Scraping lyrics from Genius.com...


KeyboardInterrupt: 

## Take .json files and create dataframe

Files from previous cell are then processed and converted to a single .csv file with pertinent data including:

- `lyrics` -> string
- `artist` -> string
- `song_title` -> string
- `producers` -> [string]
- `year_of_release` -> int
- `album` -> string

In [1]:
from make_df import make_df
import pandas as pd

df = make_df('artist_files', remove_na=True)
df.sample(5)

Unnamed: 0,artist,song_title,lyrics,producers,year_of_release,album
6550,2Pac,Troublesome 21,"Born to wreck shit, poppin' bubble gum\nOthers...",[JZ],1997,Def Jam’s How to Be a Player Soundtrack
4492,SnoopDogg,Back Up Off Me,What's up y'all?
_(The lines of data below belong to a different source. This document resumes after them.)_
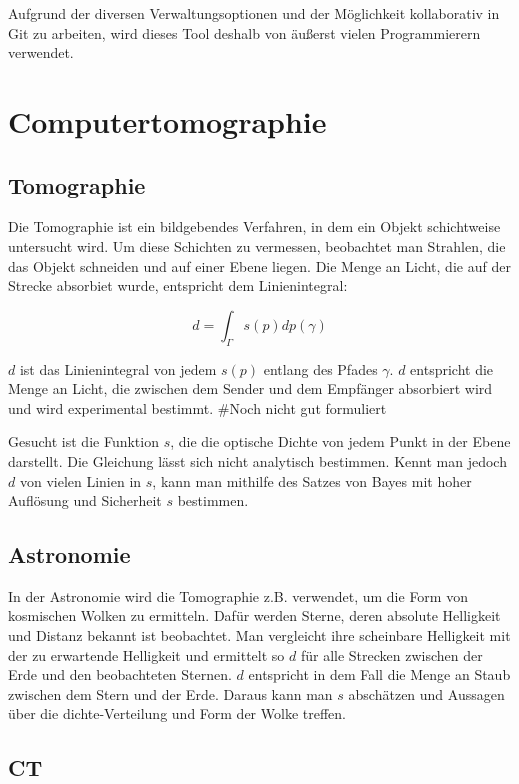 \documentclass[]{dsadokumentation}
\begin{document}
Aufgrund der diversen Verwaltungsoptionen und der Möglichkeit kollaborativ in Git zu arbeiten, wird dieses Tool deshalb von äußerst vielen Programmierern verwendet.

\section{Computertomographie}\label{k4.2.comptomo.ct}
\subsection{Tomographie}

Die Tomographie ist ein bildgebendes Verfahren, in dem ein Objekt schichtweise untersucht wird. Um diese Schichten zu vermessen, beobachtet man Strahlen, die das Objekt schneiden und auf einer Ebene liegen. Die Menge an Licht, die auf der Strecke absorbiet wurde, entspricht dem Linienintegral:

$$d=\int_{\Gamma}{}s(p)dp(\gamma)$$

$d$ ist das Linienintegral von jedem $s(p)$ entlang des Pfades $\gamma$. $d$ entspricht die Menge an Licht, die zwischen dem Sender und dem Empfänger absorbiert wird und wird experimental bestimmt. \#Noch nicht gut formuliert%

Gesucht ist die Funktion $s$, die die optische Dichte von jedem Punkt in der Ebene darstellt. Die Gleichung lässt sich nicht analytisch bestimmen. Kennt man jedoch $d$ von vielen Linien in $s$, kann man mithilfe des Satzes von Bayes mit hoher Auflösung und Sicherheit $s$ bestimmen.

\subsection{Astronomie}

In der Astronomie wird die Tomographie z.B. verwendet, um die Form von kosmischen Wolken zu ermitteln. Dafür werden Sterne, deren absolute Helligkeit und Distanz bekannt ist beobachtet. Man vergleicht ihre scheinbare Helligkeit mit der zu erwartende Helligkeit und ermittelt so $d$ für alle Strecken zwischen der Erde und den beobachteten Sternen. $d$ entspricht in dem Fall die Menge an Staub zwischen dem Stern und der Erde. Daraus kann man $s$ abschätzen und Aussagen über die dichte-Verteilung und Form der Wolke treffen.

\subsection{CT}
\end{document}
It's the Mean-ster Green-ster...,[Carlos Stephens],2000,Tha Last Meal
3586,LilWayne,Luv,Shout out to all my niggas\nYou already know\n...,[],2013,Dedication 5
4584,SnoopDogg,Different Languages,You make me say \nOhh\nYou make me say \n\nI'm...,"[Scoop DeVille, Teddy Riley]",2009,Malice N Wonderland
7225,Eminem,Seduction,Like a verbal seduction when\nSeduction when I...,[Boi-1da],2010,Recovery


In [4]:
df.shape

(4129, 6)

## Transliterate lyrics to ARPAbet
Take raw string for lyrics and transliterate to ARPAbet transcription using `<b>` as word boundaries and `<l>` for line boundaries.

In [7]:
from transcribe import transcribe_to_phonemes

df['arpa_transcription'] = df['lyrics'].apply(transcribe_to_phonemes)

In [9]:
df.to_csv('songs_with_transcription.csv', index=False)